When a line in the entries contains the word "take", copy that line in full.

Saved entries.
══════════

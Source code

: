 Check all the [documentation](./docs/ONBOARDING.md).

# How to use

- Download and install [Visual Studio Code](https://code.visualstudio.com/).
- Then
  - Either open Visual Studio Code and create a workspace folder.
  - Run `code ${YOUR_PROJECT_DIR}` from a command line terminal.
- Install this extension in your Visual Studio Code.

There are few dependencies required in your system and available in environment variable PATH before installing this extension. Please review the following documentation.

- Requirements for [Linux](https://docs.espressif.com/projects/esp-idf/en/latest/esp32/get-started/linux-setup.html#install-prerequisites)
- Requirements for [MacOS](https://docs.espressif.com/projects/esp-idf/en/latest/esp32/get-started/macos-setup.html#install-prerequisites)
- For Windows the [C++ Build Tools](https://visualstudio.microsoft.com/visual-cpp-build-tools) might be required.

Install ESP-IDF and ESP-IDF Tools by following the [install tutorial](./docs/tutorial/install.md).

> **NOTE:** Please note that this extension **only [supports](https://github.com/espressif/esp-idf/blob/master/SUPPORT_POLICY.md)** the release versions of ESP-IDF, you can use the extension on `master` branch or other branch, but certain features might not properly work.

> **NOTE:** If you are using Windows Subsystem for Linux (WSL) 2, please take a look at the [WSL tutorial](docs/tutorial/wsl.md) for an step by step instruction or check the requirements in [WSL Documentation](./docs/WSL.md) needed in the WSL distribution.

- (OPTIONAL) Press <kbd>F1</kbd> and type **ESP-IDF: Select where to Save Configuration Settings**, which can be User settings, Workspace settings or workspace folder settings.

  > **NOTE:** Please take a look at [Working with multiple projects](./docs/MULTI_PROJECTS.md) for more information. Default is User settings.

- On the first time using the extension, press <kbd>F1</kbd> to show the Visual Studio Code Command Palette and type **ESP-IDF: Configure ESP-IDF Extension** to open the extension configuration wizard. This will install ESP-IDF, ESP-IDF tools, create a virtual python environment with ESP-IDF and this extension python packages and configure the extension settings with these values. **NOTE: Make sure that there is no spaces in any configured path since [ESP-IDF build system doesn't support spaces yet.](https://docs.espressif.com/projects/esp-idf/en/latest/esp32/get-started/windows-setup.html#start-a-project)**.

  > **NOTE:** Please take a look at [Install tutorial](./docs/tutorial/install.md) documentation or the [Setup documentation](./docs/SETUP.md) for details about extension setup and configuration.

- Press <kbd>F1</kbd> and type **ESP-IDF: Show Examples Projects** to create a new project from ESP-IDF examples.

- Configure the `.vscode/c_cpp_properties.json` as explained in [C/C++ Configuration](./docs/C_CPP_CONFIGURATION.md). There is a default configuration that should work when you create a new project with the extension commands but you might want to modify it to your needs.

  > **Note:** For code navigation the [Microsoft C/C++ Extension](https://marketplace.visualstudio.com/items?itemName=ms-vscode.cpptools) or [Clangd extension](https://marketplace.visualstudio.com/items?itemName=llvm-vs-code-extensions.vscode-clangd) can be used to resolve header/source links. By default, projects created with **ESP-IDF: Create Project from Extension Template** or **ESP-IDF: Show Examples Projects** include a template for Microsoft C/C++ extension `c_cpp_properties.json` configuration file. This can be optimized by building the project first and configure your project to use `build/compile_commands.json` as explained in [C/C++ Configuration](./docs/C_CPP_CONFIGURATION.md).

══════════

Task answer.
> **NOTE:** If you are using Windows Subsystem for Linux (WSL) 2, please take a look at the [WSL tutorial](docs/tutorial/wsl.md) for an step by step instruction or check the requirements in [WSL Documentation](./docs/WSL.md) needed in the WSL distribution.
  > **NOTE:** Please take a look at [Working with multiple projects](./docs/MULTI_PROJECTS.md) for more information. Default is User settings.
  > **NOTE:** Please take a look at [Install tutorial](./docs/tutorial/install.md) documentation or the [Setup documentation](./docs/SETUP.md) for details about extension setup and configuration.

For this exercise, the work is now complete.